Court of Appeal (Lord Justice Roch, Lord Justice Otton and Lord Justice Pill) 26 May 1999
THE SECRETARY of State for the Environment, Transport and Regions had jurisdiction to hear an appeal against the failure of a local planning authority to determine an application for planning permission or for listed building consent within the necessary time period, notwithstanding that the local authority had determined that the application was invalid.
The Court of Appeal dismissed the appeal of Bath and North East Somerset District Council against the dismissal of its application for judicial review of the decision of the Secretary of State for the Environment, Transport and Regions to hold a public inquiry into the council's failure to determine certain applications for planning and listed building consents.
The council was the local planning authority for the City of Bath, which was a Unesco-designated World Heritage Site containing a 1,915 hectare conservation area and about 5,000 listed buildings.

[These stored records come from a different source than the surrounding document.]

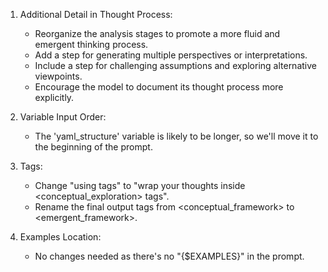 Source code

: 1. Additional Detail in Thought Process:
   - Reorganize the analysis stages to promote a more fluid and emergent thinking process.
   - Add a step for generating multiple perspectives or interpretations.
   - Include a step for challenging assumptions and exploring alternative viewpoints.
   - Encourage the model to document its thought process more explicitly.

2. Variable Input Order:
   - The 'yaml_structure' variable is likely to be longer, so we'll move it to the beginning of the prompt.

3. Tags:
   - Change "using <analysis> tags" to "wrap your thoughts inside <conceptual_exploration> tags".
   - Rename the final output tags from <conceptual_framework> to <emergent_framework>.

4. Examples Location:
   - No changes needed as there's no "{$EXAMPLES}" in the prompt.
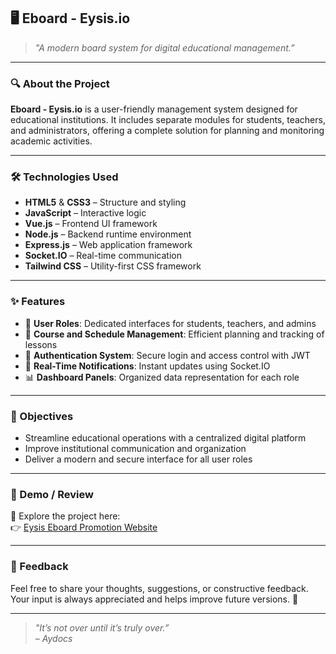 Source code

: ## 🖥️ Eboard - Eysis.io

> *"A modern board system for digital educational management.”*

---

### 🔍 About the Project

**Eboard - Eysis.io** is a user-friendly management system designed for educational institutions. It includes separate modules for students, teachers, and administrators, offering a complete solution for planning and monitoring academic activities.

---

### 🛠️ Technologies Used

- **HTML5** & **CSS3** – Structure and styling  
- **JavaScript** – Interactive logic  
- **Vue.js** – Frontend UI framework  
- **Node.js** – Backend runtime environment  
- **Express.js** – Web application framework  
- **Socket.IO** – Real-time communication  
- **Tailwind CSS** – Utility-first CSS framework

---

### ✨ Features

- 👥 **User Roles**: Dedicated interfaces for students, teachers, and admins  
- 📆 **Course and Schedule Management**: Efficient planning and tracking of lessons  
- 🔐 **Authentication System**: Secure login and access control with JWT  
- 🔔 **Real-Time Notifications**: Instant updates using Socket.IO  
- 📊 **Dashboard Panels**: Organized data representation for each role

---

### 🎯 Objectives

- Streamline educational operations with a centralized digital platform  
- Improve institutional communication and organization  
- Deliver a modern and secure interface for all user roles

---

### 🧪 Demo / Review

📂 Explore the project here:  
👉 [Eysis Eboard Promotion Website](https://eboard.eysis.io)

---

### 📩 Feedback

Feel free to share your thoughts, suggestions, or constructive feedback.  
Your input is always appreciated and helps improve future versions. 🙏

---

> *"It’s not over until it’s truly over.”*  
> *– Aydocs*
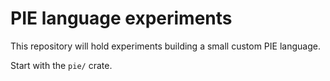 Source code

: # PIE language experiments

This repository will hold experiments building a small custom PIE language.

Start with the `pie/` crate.
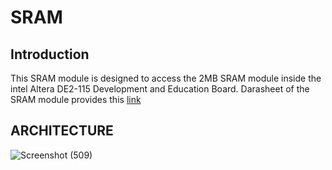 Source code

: # SRAM

## Introduction
 
 This SRAM module is designed to access the 2MB SRAM module inside the intel Altera DE2-115 Development and Education Board.
 Darasheet of the SRAM module provides this [link](http://www.issi.com/WW/pdf/IS62-65WVS5128GALL-BLL.pdf)
 
## ARCHITECTURE

![Screenshot (509)](https://user-images.githubusercontent.com/37435024/99360156-2e4f6680-28d6-11eb-9509-15a71b1068d5.png)
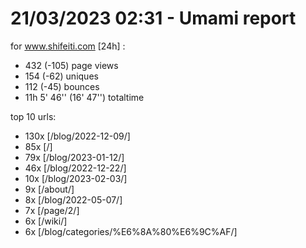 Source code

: # 21/03/2023 02:31 - Umami report
for www.shifeiti.com [24h] :

 - 432 (-105) page views
 - 154 (-62) uniques
 - 112 (-45) bounces
 - 11h 5' 46'' (16' 47'') totaltime


top 10 urls:
 - 130x [/blog/2022-12-09/]
 - 85x [/]
 - 79x [/blog/2023-01-12/]
 - 46x [/blog/2022-12-22/]
 - 10x [/blog/2023-02-03/]
 - 9x [/about/]
 - 8x [/blog/2022-05-07/]
 - 7x [/page/2/]
 - 6x [/wiki/]
 - 6x [/blog/categories/%E6%8A%80%E6%9C%AF/]


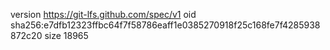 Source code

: version https://git-lfs.github.com/spec/v1
oid sha256:e7dfb12323ffbc64f7f58786eaff1e0385270918f25c168fe7f4285938872c20
size 18965
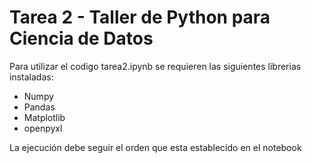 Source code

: # Tarea 2 - Taller de Python para Ciencia de Datos

Para utilizar el codigo tarea2.ipynb se requieren las siguientes librerias instaladas:
- Numpy
- Pandas
- Matplotlib
- openpyxl

La ejecución debe seguir el orden que esta establecido en el notebook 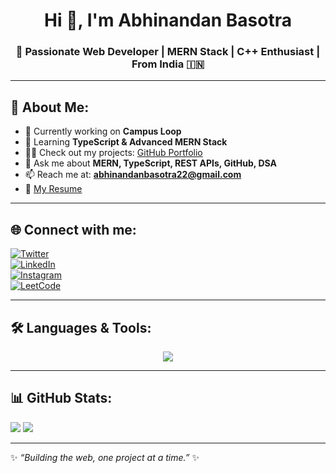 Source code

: <h1 align="center">Hi 👋, I'm Abhinandan Basotra</h1>
<h3 align="center">🚀 Passionate Web Developer | MERN Stack | C++ Enthusiast | From India 🇮🇳</h3>


---

## 💫 About Me:
- 🔭 Currently working on **Campus Loop**  
- 🌱 Learning **TypeScript & Advanced MERN Stack**  
- 👨‍💻 Check out my projects: [GitHub Portfolio](https://github.com/Abhinandan-basotra)  
- 💬 Ask me about **MERN, TypeScript, REST APIs, GitHub, DSA**  
- 📫 Reach me at: **abhinandanbasotra22@gmail.com**  
- 📄 [My Resume](https://drive.google.com/file/d/1VLvJvLdAs2Vuot2uxPEhfkMi9MH_W4qv/view?usp=sharing)  

---

## 🌐 Connect with me:
[![Twitter](https://img.shields.io/badge/Twitter-1DA1F2?style=for-the-badge&logo=twitter&logoColor=white)](https://twitter.com/abhinandan28322)  
[![LinkedIn](https://img.shields.io/badge/LinkedIn-0077B5?style=for-the-badge&logo=linkedin&logoColor=white)](https://linkedin.com/in/abhinandan-basotra)  
[![Instagram](https://img.shields.io/badge/Instagram-E4405F?style=for-the-badge&logo=instagram&logoColor=white)](https://instagram.com/abhinandan_9149)  
[![LeetCode](https://img.shields.io/badge/LeetCode-FFA116?style=for-the-badge&logo=leetcode&logoColor=black)](https://www.leetcode.com/iamabhinandan)  

---

## 🛠️ Languages & Tools:
<p align="center">
  <img src="https://skillicons.dev/icons?i=html,css,js,ts,react,nodejs,express,mongodb,mysql,java,python,c,cpp,git,github,redux,tailwind,postman,firebase" />
</p>

---

## 📊 GitHub Stats:
![](https://github-readme-stats.vercel.app/api?username=Abhinandan-basotra&theme=radical&hide_border=true&include_all_commits=true&count_private=true)                    ![](https://github-readme-stats.vercel.app/api/top-langs/?username=Abhinandan-basotra&theme=radical&hide_border=true&layout=compact) 


---

✨ _“Building the web, one project at a time.”_ ✨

Applications for planning and listed building consents were made to the council by Ski Enterprises (UK) Ltd ("the company") which involved internal and external alterations to a listed building and a material change of use. Considerable detail, by way of narrative and drawings, was supplied to the council in support of the proposal.
The council wrote to the company stating that the documents which had been submitted were not adequate to enable them to consider the proposal, and that the applications could not be accepted or processed further until additional detailed information was provided. The company declined to provide the detail requested on the ground that until they knew whether the change of use was acceptable in principle, the detail could not sensibly be provided.
The council then told the company that the applications had not been registered and would not be processed further until receipt of the details requested. The company appealed to the Secretary of State for the Environment, Transport and Regions, pursuant to section 78 of the Town and Country Planning Act 1990 and section 20 of the Planning (Listed Buildings and Conservation Areas) Act 1990, on the ground that the appellants had failed, within the appropriate period, to determine the applications.
The Secretary of State fixed the time and date of an inquiry into the appeals. The council applied by way of judicial review for an order prohibiting the Secretary of State from holding a public inquiry, on the ground that he had no jurisdiction to hear the appeals as the council had decided that the applications on which they were based were invalid, and it was the sole arbiter as to whether sufficient detail had been included with the applications.
Meyric Lewis (Sharpe Pritchard) for the council; Alice Robinson (Treasury Solicitor) for the Secretary of State.
Lord Justice Pill said that in the light of Geall v Secretary of State for the Environment, Transport and Regions (unreported, 11 December 1998), and upon a purposive construction of the statutes and a consideration of the statutory scheme as a whole, a right of appeal under section 78 of the Town and Country Planning Act 1990 and section 20 of the Planning (Listed Buildings and Conservation Areas) Act 1990 arose even when the local planning authority had formed the view that the application which was the subject of the appeal was invalid.
The words "which the local authority considers to be valid" should not be read into section 78 or section 20 to govern the word "application". A determination of invalidity by the local authority did not exclude the right of appeal to the Secretary of State on the question of validity.
The applications in the present case accordingly remained applications for the purpose of triggering the operation of the appeal provisions in the legislation notwithstanding the view of the council that the applications were invalid.